Entries taken from a collection
[Start of Attachment]
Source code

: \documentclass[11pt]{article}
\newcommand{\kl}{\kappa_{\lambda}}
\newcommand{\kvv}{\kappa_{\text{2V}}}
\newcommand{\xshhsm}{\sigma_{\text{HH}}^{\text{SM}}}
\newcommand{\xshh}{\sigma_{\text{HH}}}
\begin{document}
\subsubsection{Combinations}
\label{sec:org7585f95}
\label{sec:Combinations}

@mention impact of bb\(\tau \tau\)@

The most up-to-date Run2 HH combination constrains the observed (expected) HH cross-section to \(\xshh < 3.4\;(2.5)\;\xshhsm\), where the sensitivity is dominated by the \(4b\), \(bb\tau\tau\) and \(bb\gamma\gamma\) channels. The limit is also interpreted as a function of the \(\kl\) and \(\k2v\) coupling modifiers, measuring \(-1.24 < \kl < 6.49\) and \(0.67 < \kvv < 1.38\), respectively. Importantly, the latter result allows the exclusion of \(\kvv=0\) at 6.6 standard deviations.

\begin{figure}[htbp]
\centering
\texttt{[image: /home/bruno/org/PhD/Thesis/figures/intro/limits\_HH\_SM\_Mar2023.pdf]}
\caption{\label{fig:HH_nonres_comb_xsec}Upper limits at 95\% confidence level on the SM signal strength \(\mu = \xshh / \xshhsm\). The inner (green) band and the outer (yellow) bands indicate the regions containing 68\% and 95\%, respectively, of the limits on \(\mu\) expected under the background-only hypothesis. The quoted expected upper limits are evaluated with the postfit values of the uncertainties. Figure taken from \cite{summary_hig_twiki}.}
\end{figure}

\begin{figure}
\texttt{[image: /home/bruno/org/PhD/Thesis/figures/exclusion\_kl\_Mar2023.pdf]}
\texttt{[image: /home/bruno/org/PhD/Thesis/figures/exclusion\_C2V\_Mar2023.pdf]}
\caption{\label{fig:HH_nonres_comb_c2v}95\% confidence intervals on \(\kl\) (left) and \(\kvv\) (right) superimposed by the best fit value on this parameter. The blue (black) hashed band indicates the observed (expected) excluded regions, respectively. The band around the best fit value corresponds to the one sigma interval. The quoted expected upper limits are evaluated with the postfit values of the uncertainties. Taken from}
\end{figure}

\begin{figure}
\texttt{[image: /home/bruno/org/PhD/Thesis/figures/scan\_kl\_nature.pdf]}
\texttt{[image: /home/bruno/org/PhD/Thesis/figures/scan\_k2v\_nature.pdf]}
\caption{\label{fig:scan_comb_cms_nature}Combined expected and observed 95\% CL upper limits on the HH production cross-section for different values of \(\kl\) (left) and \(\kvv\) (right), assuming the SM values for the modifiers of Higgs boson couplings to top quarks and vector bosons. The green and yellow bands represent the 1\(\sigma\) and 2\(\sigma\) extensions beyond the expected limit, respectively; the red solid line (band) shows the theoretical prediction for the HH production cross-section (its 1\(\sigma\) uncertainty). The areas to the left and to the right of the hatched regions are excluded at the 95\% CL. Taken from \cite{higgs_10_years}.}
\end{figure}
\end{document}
[End of Attachment]
= Problem requirements =
The word to find is "right". Copy every line of the records that holds it.

= Solution =
\caption{\label{fig:HH_nonres_comb_c2v}95\% confidence intervals on \(\kl\) (left) and \(\kvv\) (right) superimposed by the best fit value on this parameter. The blue (black) hashed band indicates the observed (expected) excluded regions, respectively. The band around the best fit value corresponds to the one sigma interval. The quoted expected upper limits are evaluated with the postfit values of the uncertainties. Taken from}
\caption{\label{fig:scan_comb_cms_nature}Combined expected and observed 95\% CL upper limits on the HH production cross-section for different values of \(\kl\) (left) and \(\kvv\) (right), assuming the SM values for the modifiers of Higgs boson couplings to top quarks and vector bosons. The green and yellow bands represent the 1\(\sigma\) and 2\(\sigma\) extensions beyond the expected limit, respectively; the red solid line (band) shows the theoretical prediction for the HH production cross-section (its 1\(\sigma\) uncertainty). The areas to the left and to the right of the hatched regions are excluded at the 95\% CL. Taken from \cite{higgs_10_years}.}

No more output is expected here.